Read Mistborn, and it... turned out better than I had feared from the early bits. Vin seemed to be going down a really annoying road at first, but she actually learned things and grew as a character rather than getting caught in tough-abuse-victim stasis. Sazed was great. The facts of the Lord Ruler were really interesting, and used information we knew but probably hadn't correlated to make something that was certainly a twist but also pretty well executed.

Read Awake in the Night Land, a collection of four novellas/short stories set in the Night Land setting of William Hope Hodgson. Awake in the Night was pretty good and Cry of the Night Hound had some REALLY interesting stuff. The Last of All Suns still took Hodgson's conceits but swerved hard into something between Shadow out of Time and the ending of 2001: A Space Odyssey. It was pretty awesome, though it had its weaknesses. The third story (last I've to mention), Silence of the Night, was competent, but its tone was at odds with the rest, since it was the only one to defy the basic precepts of the setting in ways that didn't quite sit well: I mentioned a Lovecraft story in Last of All Suns, but that one still owes far, far more to Hodgson. Silence, however, seems more to present Hodgson's future history of earth through the lens of Lovecraft's view of the universe (it even drops a mention to the Hounds of Tindalos), which is very much at odds with Hodgson's that is otherwise used throughout. I'd probably think less of it if it weren't followed by Last of All Suns, which in its own way bridges the Hodgson-Lovecraft gap created by Silence.

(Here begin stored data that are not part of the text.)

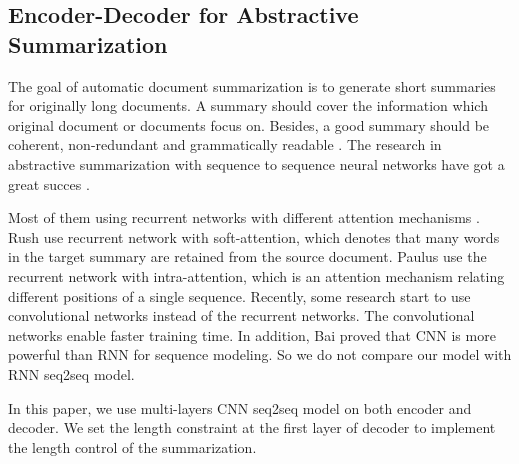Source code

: \subsection{Encoder-Decoder for Abstractive Summarization}

The goal of automatic document summarization is to generate short summaries for originally
long documents. A summary should cover the information which original document or documents focus on.
Besides, a good summary should be coherent, non-redundant and grammatically readable \cite{YaoWX17}.
The research in abstractive summarization with sequence to sequence neural networks \cite{SutskeverVL14,RushCW15,ChopraAR16,NallapatiZSGX16,SeeLM17,PaulusXS17,abs-1711-05217} have got a great succes .

Most of them using recurrent networks with different attention mechanisms \cite{NallapatiZSGX16,SeeLM17,PaulusXS17}. 
Rush  use recurrent network with
soft-attention, which denotes that many words in the target summary are retained from the source document.
Paulus  use the recurrent network with intra-attention,
which is an attention mechanism relating different positions of a single sequence. Recently, some research start to
use convolutional networks instead of the recurrent networks. The convolutional networks enable faster training time.
In addition, Bai  proved that CNN is more powerful than RNN for sequence modeling.
So we do not compare our model with RNN seq2seq model. 

In this paper, we use multi-layers CNN seq2seq model on both encoder and decoder. We set the
length constraint at the first layer of decoder to implement the length control of
the summarization.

Read The Servant Lord by Aneeka Richins. It's good, but it's also the second book in a series so I've some trouble talking about it without excessive spoilers for book one. This one... it's YA fiction, technically, though as with most good YA fiction when you're in the meat of the story it would not be easy to know: when I say this bit of "Young Adult" fiction compares in interesting ways of tone and theme to All the Windwracked Stars, that doesn't mean it's lighter and softer. Both books present a bleak struggle, are dark in the right places, and feature the right amount of redemption to be the light at the end of the tunnel of suffering to get there. The characters have to go through a lot for the promise of a happy ending to their story (And that simply as much as one can be had, given all that's come before), and sometimes it looks like all their struggles are for the impossible, even if the laws of narrative say that you won't have a shaggy dog story just yet (and that applies equally to Muire and Ki).

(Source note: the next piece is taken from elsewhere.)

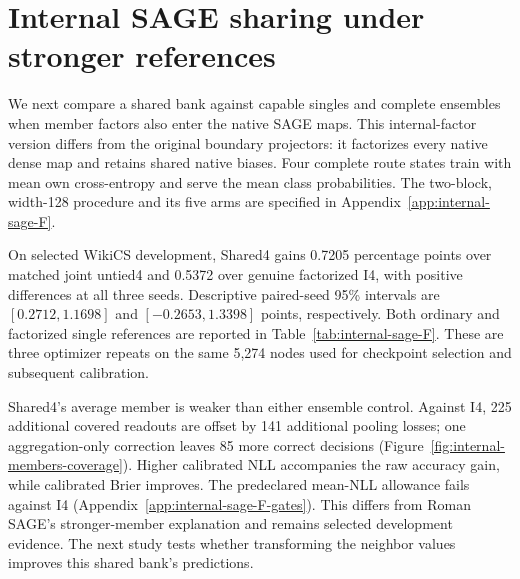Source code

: \section{Internal SAGE sharing under stronger references}\label{sec:internal-sage}
We next compare a shared bank against capable singles and complete ensembles when member factors also enter the native SAGE maps. This internal-factor version differs from the original boundary projectors: it factorizes every native dense map and retains shared native biases. Four complete route states train with mean own cross-entropy and serve the mean class probabilities. The two-block, width-128 procedure and its five arms are specified in Appendix~\ref{app:internal-sage-F}.

On selected WikiCS development, Shared4 gains 0.7205 percentage points over matched joint untied4 and 0.5372 over genuine factorized I4, with positive differences at all three seeds. Descriptive paired-seed 95\% intervals are $[0.2712,1.1698]$ and $[-0.2653,1.3398]$ points, respectively. Both ordinary and factorized single references are reported in Table~\ref{tab:internal-sage-F}. These are three optimizer repeats on the same 5,274 nodes used for checkpoint selection and subsequent calibration.

Shared4's average member is weaker than either ensemble control. Against I4, 225 additional covered readouts are offset by 141 additional pooling losses; one aggregation-only correction leaves 85 more correct decisions (Figure~\ref{fig:internal-members-coverage}). Higher calibrated NLL accompanies the raw accuracy gain, while calibrated Brier improves. The predeclared mean-NLL allowance fails against I4 (Appendix~\ref{app:internal-sage-F-gates}). This differs from Roman SAGE's stronger-member explanation and remains selected development evidence. The next study tests whether transforming the neighbor values improves this shared bank's predictions.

Rapid Fire Round: Clockwork (Phillip Pullman) and The El Dorado Adventure (Lloyd Alexander). Both kids' books. I can defend YA as not being qualitatively different from "Adult" books, but books for younger readers such as these are a different matter. All the same, the good among them don't talk down to their audience, which means they are still enjoyable at a multiple of the intended age. Clockwork is one I read first as a kid, and I have to say on rereading it there's a surprising lot in there that would, frankly, go over the head of a reader of 8 years. For The El Dorado Adventure... It's no secret that Lloyd Alexander is one of my all-time favorite authors, and reading the Vesper Holly series just reaffirms why. He tells a story first, and it usually feels like he just happens to tell it in such a way that it's suitable in content and linguistic considerations for younger readers.

I've also read The Dreamer, by EJ Mellow, lately, but I've talked about that at length in its own thread. I've also also read Dark & Day, by Israel Grey, lately, but I think I'm going to talk at length about that one, too...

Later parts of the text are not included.